Any party, within the time allowed to respond to a pleading, may serve and file a motion to strike the whole pleading or any part thereof. (Code Civ. Proc., § 435, subd. (b)(1); Cal. Rules of Court, rule 3.1322, subd. (b).) On a motion to strike, the court may: (1) strike out any irrelevant, false, or improper matter inserted in any pleading; or (2) strike out all or any part of any pleading not drawn or filed in conformity with the laws of California, a court rule, or an order of the court. (Code Civ. Proc., § 436, subds. (a)-(b); Stafford v. Shultz (1954) 42 Cal.2d 767, 782.)
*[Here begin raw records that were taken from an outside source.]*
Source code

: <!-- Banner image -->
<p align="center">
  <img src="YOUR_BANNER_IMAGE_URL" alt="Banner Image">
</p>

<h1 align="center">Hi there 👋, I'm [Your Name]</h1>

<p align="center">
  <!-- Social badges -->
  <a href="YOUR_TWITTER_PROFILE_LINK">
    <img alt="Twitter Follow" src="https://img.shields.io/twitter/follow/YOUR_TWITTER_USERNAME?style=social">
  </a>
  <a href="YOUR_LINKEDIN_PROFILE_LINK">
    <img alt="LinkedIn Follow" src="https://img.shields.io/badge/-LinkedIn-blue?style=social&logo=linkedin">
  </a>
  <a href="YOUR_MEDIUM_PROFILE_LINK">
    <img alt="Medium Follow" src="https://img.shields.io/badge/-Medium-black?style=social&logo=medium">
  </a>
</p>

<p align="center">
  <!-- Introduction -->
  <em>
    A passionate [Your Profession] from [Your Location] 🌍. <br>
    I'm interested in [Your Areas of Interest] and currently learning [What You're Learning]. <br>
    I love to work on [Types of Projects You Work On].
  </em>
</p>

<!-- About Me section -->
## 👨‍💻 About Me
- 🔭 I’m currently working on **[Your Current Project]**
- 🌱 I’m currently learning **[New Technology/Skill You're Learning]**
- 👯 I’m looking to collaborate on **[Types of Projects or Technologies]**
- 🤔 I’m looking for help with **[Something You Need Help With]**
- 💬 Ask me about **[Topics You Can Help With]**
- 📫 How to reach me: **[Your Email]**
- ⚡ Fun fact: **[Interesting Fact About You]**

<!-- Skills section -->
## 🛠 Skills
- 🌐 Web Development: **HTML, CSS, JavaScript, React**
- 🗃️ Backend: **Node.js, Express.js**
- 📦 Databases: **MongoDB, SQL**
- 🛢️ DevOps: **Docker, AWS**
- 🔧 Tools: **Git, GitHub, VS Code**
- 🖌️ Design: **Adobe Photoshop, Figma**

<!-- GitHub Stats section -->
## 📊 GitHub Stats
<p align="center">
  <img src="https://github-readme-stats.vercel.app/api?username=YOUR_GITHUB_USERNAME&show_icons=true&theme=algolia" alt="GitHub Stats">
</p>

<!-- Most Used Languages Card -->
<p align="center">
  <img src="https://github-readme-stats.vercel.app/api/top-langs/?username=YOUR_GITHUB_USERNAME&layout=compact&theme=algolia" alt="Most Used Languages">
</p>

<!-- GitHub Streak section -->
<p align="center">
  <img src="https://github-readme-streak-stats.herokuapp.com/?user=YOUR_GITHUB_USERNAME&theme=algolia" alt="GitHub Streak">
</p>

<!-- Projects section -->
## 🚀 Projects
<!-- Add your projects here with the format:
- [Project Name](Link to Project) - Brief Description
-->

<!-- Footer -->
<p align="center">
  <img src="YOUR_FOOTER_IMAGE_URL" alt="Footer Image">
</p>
Here, Defendants move to strike Plaintiffs’ prayer for attorney’s fees and treble damages sought under the Bane Act. For the same reasons set forth above, Defendants argue Plaintiffs’ sixth cause of action for violation of the Bane Act fails and, consequently, Plaintiffs’ prayer for damages pursuant to the Bane Act must be stricken. Because the Court sustains the demurrer to the sixth cause of action for failure allege facts sufficient to constitute a cause of action for violation of the Bane Act, the Court denies the motion to strike as moot.
CONCLUSION AND ORDER
Therefore, the Court sustains Defendants’ demurrer to the fourth and sixth causes of action in the complaint for failure to allege facts sufficient to constitute a cause of action, with leave to amend, and overrules the demurrer to the second cause of action. The Court denies Defendants’ motion to strike as moot. Finally, the Court orders Plaintiffs to file and serve an amended complaint in accordance with this ruling within 20 days of notice of the Court’s orders.
Defendants shall provide notice of the Court’s orders and file a proof of service of such.